従来のDSEE HXでは、たとえばハイハットの音など高域の補完に課題があったが、DSEE Extremeではより鮮明な音を実現。圧縮により失われた音源本来の周波数特性を高精度に再現し、「特に空間の響きや、打楽器、人の声などをこれまで以上にハイレゾに近づける」としている。

DSEE ExtremeはLDAC接続時も有効で、さらに従来はできなかった「圧縮音源のDSEE Extremeオン+イコライザー調整有りの再生」もできる(ハイレゾ伝送時はイコライザーのみオン)。

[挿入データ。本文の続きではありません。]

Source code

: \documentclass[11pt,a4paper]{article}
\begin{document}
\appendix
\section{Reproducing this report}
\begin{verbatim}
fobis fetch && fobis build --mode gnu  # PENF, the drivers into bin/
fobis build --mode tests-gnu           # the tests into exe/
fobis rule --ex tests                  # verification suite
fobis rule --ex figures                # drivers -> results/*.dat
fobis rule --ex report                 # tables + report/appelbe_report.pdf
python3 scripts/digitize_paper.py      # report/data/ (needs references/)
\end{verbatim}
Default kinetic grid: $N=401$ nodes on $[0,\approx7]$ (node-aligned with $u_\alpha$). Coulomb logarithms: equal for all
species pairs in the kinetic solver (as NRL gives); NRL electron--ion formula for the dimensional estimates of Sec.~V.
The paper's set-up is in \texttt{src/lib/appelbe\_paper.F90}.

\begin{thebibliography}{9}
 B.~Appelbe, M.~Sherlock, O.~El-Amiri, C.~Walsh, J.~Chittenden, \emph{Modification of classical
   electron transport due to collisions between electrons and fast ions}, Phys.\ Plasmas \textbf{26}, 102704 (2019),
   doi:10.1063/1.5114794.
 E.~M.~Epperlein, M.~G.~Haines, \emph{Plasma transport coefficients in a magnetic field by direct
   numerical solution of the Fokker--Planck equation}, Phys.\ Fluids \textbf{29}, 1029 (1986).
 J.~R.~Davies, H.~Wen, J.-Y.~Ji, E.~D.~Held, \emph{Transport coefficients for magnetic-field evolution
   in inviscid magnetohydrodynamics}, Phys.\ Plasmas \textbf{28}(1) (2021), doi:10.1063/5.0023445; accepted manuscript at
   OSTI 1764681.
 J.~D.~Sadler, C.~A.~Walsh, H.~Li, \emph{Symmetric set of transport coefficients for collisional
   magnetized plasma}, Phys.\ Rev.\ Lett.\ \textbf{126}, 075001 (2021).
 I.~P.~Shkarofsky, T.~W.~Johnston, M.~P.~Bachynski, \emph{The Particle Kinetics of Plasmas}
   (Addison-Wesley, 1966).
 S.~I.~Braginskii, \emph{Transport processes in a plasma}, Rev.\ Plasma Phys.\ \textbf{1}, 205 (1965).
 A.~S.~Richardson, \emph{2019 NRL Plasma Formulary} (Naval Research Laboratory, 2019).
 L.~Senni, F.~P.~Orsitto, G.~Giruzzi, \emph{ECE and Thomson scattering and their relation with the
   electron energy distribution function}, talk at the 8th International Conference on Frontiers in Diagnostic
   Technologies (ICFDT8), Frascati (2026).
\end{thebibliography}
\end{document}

再生機器の仕様によっては、LDAC伝送時にDSEE Extremeが無効になる場合があるという。アプリでこの機能をオフにすることもできる。なお、有線接続時はDSEE Extremeは使えない。

ライター・山本敦氏が音をチェック!!

ソニー1000Xシリーズの音をよく知る、ライター・山本敦氏にさっそくWH-1000XM4の実機を聴いていただいた。


ノイズキャンセリングの実力

音楽再生との一体感を重視したノイズキャンセリング性能が一段と完成度を高めています。WH-1000XM3と同様に、NCオンにしたときに耳に感じるプレッシャーが少なく、音楽を再生していない無音状態の静寂にも奥行きを感じるほどノイズフロアが下がり、雑味がなくクリアな印象です。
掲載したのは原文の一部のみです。